▶
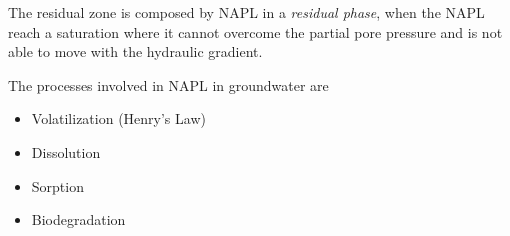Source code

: \documentclass[11pt,twoside]{report}
\begin{document}
The residual zone is composed by NAPL in a \textit{residual phase}, when the NAPL reach a saturation where it cannot overcome the partial pore pressure and is not able to move with the hydraulic gradient. 

The processes involved in NAPL in groundwater are
\begin{itemize}
   \item Volatilization (Henry's Law)
   \item Dissolution
   \item Sorption
   \item Biodegradation
\end{itemize}



\end{document}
◀
Please retype the whole of the data precisely, omitting pictures.

Source code

: \documentclass[11pt,twoside]{report}
\begin{document}
The residual zone is composed by NAPL in a \textit{residual phase}, when the NAPL reach a saturation where it cannot overcome the partial pore pressure and is not able to move with the hydraulic gradient. 

The processes involved in NAPL in groundwater are
\begin{itemize}
   \item Volatilization (Henry's Law)
   \item Dissolution
   \item Sorption
   \item Biodegradation
\end{itemize}



\end{document}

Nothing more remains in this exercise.